Throughout the records below, find each line holding "cite" and copy it.

» **Records to use**:

========

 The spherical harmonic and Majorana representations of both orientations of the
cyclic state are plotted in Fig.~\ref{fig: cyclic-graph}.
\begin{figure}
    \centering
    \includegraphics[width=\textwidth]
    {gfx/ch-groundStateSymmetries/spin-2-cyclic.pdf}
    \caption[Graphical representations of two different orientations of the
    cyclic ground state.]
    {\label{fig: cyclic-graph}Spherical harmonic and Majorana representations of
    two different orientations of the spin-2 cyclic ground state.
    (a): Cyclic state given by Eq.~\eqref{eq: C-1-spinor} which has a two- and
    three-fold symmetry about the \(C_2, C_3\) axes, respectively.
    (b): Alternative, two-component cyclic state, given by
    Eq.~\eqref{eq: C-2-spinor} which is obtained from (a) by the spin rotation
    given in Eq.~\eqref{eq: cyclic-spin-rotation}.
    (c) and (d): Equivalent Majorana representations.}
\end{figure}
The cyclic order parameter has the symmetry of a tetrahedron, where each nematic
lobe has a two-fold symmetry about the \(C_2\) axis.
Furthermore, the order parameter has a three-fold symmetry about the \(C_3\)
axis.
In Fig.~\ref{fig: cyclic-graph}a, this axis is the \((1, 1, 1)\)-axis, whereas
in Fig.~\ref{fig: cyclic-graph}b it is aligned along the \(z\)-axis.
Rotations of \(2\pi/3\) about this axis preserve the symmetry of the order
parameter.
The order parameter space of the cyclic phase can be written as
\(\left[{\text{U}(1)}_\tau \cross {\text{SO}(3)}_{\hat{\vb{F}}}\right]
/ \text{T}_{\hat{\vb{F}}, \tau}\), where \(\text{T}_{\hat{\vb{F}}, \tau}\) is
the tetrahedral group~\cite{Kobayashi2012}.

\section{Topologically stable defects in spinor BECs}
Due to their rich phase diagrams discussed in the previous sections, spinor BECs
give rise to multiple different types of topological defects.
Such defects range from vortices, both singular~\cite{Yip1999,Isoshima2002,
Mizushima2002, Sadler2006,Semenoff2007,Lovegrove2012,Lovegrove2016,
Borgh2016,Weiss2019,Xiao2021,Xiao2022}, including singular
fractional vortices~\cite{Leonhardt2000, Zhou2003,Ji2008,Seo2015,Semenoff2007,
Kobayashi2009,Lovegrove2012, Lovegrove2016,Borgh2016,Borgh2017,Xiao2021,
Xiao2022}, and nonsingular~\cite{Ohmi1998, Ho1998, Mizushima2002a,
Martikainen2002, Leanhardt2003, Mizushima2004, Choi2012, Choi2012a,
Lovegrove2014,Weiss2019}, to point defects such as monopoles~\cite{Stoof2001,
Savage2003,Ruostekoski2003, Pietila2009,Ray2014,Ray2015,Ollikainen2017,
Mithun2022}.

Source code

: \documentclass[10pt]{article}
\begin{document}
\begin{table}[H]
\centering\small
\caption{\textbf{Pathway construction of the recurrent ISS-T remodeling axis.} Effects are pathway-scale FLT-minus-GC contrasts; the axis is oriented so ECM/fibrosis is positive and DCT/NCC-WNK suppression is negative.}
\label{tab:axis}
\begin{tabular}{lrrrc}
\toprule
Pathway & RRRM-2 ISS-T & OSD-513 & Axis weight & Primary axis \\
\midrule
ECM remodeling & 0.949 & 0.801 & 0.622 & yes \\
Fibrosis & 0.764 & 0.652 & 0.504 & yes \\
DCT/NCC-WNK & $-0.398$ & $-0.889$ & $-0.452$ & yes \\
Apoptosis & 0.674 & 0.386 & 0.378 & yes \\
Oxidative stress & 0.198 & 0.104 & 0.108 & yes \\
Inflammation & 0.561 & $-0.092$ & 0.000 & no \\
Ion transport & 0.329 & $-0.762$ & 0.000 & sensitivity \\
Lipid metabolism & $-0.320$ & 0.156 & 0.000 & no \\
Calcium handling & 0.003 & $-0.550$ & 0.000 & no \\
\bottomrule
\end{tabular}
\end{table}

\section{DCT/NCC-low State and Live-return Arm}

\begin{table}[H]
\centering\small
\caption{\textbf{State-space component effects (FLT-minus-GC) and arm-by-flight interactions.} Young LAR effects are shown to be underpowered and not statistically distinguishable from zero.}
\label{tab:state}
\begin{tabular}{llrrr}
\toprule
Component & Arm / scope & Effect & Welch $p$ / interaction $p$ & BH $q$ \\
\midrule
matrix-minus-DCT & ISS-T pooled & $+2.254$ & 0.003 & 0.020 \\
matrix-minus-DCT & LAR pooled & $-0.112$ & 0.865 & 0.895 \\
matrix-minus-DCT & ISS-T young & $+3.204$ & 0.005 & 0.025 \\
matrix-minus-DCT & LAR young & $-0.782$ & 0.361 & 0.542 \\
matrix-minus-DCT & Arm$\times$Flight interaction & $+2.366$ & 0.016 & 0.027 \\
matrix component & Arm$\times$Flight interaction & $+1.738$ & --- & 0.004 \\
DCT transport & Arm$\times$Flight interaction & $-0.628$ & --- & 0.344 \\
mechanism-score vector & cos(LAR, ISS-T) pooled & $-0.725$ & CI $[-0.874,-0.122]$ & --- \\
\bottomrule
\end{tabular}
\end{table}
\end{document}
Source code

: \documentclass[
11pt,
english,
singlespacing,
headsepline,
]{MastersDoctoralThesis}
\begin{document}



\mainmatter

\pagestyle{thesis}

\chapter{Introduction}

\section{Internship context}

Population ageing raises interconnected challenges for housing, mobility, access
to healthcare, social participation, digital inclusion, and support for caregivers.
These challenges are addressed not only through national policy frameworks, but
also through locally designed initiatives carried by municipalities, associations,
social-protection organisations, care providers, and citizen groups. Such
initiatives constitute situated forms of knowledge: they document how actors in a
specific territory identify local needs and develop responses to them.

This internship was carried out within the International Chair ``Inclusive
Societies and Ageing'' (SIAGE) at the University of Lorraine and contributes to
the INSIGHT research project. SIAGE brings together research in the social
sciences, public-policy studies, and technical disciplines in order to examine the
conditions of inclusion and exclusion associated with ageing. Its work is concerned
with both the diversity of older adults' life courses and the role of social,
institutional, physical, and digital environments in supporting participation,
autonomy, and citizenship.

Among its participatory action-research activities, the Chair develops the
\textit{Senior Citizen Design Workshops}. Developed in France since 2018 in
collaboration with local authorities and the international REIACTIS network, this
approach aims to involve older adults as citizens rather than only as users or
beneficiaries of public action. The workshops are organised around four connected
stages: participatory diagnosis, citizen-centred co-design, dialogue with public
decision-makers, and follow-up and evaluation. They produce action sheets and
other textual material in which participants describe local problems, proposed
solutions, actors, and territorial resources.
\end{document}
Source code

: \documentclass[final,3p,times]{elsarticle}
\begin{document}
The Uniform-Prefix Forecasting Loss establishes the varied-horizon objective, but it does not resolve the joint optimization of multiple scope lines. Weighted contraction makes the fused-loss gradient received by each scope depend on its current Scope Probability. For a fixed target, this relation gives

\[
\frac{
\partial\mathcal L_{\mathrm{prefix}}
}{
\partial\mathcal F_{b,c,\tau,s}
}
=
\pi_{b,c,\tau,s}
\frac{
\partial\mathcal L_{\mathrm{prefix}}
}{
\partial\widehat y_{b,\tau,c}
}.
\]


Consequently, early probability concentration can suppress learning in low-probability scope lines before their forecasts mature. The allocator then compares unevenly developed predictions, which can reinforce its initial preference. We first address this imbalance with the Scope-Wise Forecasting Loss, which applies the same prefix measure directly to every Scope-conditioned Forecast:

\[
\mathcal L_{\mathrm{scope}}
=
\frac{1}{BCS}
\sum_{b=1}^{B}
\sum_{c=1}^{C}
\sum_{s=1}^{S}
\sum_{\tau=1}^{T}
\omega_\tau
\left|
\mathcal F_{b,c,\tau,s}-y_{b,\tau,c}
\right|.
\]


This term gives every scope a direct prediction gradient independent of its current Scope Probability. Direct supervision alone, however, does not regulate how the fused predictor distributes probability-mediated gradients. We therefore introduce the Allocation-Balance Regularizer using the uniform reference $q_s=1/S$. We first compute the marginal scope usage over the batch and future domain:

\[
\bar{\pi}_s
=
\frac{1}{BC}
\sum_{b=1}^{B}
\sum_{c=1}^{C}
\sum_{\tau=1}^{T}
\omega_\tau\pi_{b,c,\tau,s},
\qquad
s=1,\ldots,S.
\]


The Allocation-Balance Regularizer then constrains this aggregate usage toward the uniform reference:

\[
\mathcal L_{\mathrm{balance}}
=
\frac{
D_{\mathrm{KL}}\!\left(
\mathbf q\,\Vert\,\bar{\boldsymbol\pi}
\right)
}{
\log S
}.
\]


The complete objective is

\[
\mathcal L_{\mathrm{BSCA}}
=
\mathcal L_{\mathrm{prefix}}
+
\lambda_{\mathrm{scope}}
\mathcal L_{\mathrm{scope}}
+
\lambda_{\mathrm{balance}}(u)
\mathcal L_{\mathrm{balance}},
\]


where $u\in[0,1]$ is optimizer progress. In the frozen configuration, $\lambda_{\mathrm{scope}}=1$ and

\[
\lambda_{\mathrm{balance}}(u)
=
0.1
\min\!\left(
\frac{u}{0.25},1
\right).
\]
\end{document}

========

» **Answer**:
the tetrahedral group~\cite{Kobayashi2012}.
Such defects range from vortices, both singular~\cite{Yip1999,Isoshima2002,
fractional vortices~\cite{Leonhardt2000, Zhou2003,Ji2008,Seo2015,Semenoff2007,
Xiao2022}, and nonsingular~\cite{Ohmi1998, Ho1998, Mizushima2002a,
Lovegrove2014,Weiss2019}, to point defects such as monopoles~\cite{Stoof2001,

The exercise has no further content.